On November 14, 2003 we announced that we received notification from the Medical Device Bureau of Health Canada that our application for a “New Medical Device” license was approved.  The license was issued in accordance with the Medical Device Regulations, Section 36.  Furthermore, we possess the CAN/CSA ISO 13485-2003 certification, which is an additional regulatory requirement that is evidence of compliance to the quality system of the medical device.

In August 2003, we received a letter from the FDA citing some deficiencies in the PMA application.  The FDA identified measures to make the PMA approvable, and we worked with our FDA counsel and consultants to prepare an appropriate amendment.

In March 2004, we received an extension of time to respond with an amendment to the FDA’s August, 2003 letter regarding our pre-market approval application.

In September 2004, we announced that our CT Laser Mammography System, CTLM®, had received Chinese State Food and Drug Administration (SFDA) marketing approval.  The People’s Republic of China SFDA issued the registration “Certificate for Medical Device”.  The medical device registration number is 20043241646.

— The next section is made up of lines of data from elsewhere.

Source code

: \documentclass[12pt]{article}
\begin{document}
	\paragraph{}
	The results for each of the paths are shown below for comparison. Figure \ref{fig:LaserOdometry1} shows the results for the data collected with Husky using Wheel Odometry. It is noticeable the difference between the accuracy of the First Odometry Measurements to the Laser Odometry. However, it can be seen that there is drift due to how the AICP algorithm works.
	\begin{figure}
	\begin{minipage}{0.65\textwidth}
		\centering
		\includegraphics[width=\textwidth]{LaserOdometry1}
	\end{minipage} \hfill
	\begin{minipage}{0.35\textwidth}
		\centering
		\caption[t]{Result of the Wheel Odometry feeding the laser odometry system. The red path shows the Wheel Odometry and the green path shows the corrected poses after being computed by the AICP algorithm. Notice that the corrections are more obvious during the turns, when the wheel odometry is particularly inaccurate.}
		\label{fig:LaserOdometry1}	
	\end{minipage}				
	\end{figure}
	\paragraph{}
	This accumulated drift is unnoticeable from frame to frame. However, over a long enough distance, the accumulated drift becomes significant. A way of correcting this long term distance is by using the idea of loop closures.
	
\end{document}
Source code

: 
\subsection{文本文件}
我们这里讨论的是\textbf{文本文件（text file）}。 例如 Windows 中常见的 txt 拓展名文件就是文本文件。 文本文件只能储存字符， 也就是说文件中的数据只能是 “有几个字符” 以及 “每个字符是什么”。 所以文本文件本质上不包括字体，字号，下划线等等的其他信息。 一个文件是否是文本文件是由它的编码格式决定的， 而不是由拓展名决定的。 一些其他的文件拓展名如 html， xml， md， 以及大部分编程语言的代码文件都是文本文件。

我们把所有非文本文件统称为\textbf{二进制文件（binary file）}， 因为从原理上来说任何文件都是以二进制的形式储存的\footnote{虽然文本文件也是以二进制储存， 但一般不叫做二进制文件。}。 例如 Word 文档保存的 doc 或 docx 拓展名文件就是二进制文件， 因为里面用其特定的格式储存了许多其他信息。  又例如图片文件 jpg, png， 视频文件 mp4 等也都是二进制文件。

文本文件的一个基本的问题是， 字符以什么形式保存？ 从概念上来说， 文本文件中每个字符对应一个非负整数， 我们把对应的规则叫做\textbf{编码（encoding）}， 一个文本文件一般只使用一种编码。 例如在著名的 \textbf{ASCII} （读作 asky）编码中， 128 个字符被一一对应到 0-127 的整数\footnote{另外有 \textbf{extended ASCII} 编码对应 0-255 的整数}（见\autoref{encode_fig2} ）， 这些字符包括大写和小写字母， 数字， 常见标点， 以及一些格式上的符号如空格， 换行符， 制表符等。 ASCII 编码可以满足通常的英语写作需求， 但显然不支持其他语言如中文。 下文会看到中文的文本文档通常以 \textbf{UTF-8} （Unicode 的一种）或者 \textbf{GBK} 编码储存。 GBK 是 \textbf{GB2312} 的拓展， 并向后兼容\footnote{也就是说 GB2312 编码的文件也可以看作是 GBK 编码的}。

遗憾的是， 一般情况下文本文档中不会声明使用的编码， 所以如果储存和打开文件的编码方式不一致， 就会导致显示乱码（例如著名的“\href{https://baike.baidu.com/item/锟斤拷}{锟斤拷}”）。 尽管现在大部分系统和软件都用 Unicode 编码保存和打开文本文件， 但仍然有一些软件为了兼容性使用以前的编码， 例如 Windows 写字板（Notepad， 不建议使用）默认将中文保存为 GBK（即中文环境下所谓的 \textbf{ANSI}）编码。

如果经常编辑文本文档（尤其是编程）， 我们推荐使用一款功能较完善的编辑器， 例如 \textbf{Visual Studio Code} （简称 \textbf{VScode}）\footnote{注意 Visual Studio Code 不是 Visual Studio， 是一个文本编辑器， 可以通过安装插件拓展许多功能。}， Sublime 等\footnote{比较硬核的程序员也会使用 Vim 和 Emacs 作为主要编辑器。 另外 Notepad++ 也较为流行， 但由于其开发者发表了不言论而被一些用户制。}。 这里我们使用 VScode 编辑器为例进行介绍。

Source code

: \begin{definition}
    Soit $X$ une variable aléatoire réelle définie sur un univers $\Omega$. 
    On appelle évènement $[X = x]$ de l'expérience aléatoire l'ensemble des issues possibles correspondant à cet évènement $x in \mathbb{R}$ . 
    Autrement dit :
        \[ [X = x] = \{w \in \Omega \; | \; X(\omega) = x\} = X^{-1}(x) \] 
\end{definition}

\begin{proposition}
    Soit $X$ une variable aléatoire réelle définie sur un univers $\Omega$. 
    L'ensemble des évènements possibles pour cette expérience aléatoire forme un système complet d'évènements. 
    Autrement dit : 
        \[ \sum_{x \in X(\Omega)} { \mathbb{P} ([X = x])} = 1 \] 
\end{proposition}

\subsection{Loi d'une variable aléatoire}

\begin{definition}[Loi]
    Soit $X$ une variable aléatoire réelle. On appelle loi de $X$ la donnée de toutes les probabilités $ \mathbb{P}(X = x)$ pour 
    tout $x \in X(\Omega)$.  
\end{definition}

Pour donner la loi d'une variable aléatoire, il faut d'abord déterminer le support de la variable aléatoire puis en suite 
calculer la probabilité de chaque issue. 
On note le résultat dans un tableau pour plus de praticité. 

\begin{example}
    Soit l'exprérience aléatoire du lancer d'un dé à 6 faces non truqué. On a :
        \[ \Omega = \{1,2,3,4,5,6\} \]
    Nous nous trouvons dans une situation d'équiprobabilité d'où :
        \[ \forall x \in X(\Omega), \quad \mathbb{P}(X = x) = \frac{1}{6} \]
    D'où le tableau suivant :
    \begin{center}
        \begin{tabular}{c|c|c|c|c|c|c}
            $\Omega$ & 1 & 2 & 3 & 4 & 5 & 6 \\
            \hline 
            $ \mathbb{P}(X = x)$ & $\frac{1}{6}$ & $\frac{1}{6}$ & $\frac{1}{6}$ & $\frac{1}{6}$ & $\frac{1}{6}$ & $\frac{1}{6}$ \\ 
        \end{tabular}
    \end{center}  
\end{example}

These are complex matters, but after conferring with the FDA and our outside consultants, I recently made the decision to simply withdraw our current PMA application and resubmit the entire package in a simpler and more clinically and technically robust filing.  Consequently, IDSI will submit a new PMA application with a rephrased intended use statement better supported by our data, the inclusion of new clinical cases to improve the biometrics, and with a new clinical protocol to fully support the adjunctive use of CTLM® in clinical mammography settings.

The key factor in my decision was the belief that re-filing should not additionally delay our previous schedule.  The schedule should remain unchanged because the FDA indicated that Modules 1 through 4 would be ‘grandfathered’ so to speak, and because our clinical case read program will continue in its current form.  We are not starting over in any sense of the word.  We will, however, submit a fresh and concise PMA application without amendments or extensions.  Of course, this approach requires another filing fee but we believe it yields a higher confidence scenario.  So, to be very clear, we will submit a new PMA application and there should be no additional delays in our overall schedule.  You have all waited patiently for CTLM® to become a US market reality, and I would appreciate your continuing support through this next important phase.  I am very satisfied with this new approach.”

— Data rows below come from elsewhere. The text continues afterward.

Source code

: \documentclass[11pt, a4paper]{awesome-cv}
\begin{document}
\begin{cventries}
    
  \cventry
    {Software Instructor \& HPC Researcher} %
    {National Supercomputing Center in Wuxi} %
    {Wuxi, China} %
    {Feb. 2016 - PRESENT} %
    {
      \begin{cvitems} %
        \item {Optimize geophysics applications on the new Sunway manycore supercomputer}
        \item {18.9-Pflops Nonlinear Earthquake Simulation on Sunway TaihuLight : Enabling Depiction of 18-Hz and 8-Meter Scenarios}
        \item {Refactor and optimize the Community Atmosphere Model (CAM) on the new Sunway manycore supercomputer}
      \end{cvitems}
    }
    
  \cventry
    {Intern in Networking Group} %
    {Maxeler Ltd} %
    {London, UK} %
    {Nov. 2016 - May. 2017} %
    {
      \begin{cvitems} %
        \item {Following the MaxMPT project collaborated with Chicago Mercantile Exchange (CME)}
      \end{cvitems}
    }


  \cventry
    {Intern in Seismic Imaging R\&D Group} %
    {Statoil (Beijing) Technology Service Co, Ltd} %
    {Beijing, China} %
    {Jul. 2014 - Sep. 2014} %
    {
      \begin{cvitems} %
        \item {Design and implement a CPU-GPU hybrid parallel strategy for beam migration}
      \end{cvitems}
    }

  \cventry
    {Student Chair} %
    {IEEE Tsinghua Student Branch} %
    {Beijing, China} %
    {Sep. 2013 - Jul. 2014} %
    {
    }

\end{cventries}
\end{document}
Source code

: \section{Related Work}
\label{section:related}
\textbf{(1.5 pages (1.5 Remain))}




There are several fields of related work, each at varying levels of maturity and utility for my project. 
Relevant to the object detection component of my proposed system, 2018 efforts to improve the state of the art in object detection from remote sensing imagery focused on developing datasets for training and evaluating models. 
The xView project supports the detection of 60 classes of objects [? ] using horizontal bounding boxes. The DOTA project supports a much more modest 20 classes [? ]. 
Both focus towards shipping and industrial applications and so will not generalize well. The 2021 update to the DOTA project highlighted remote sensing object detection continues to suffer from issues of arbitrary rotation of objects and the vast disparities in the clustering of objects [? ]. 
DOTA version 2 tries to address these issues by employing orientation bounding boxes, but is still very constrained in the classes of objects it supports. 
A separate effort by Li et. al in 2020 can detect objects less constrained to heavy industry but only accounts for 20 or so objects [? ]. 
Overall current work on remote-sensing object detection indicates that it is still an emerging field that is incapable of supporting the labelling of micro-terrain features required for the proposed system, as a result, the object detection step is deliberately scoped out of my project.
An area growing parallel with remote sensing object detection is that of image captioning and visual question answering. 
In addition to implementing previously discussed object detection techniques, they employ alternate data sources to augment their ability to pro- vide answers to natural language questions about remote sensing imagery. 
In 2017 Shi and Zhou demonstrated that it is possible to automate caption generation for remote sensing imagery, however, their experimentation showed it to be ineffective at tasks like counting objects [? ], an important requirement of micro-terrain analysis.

In November 2004, we received a letter from the FDA stating that it had determined that the CTLM® proposed clinical investigation was a non-significant risk (NSR) device study because it did not meet the definition of a significant risk (SR) device under section 812.3(m) of the investigational device exemptions (IDE) regulation 21 CFR 812.  We view this new classification as helpful in securing new research and development collaborative agreements.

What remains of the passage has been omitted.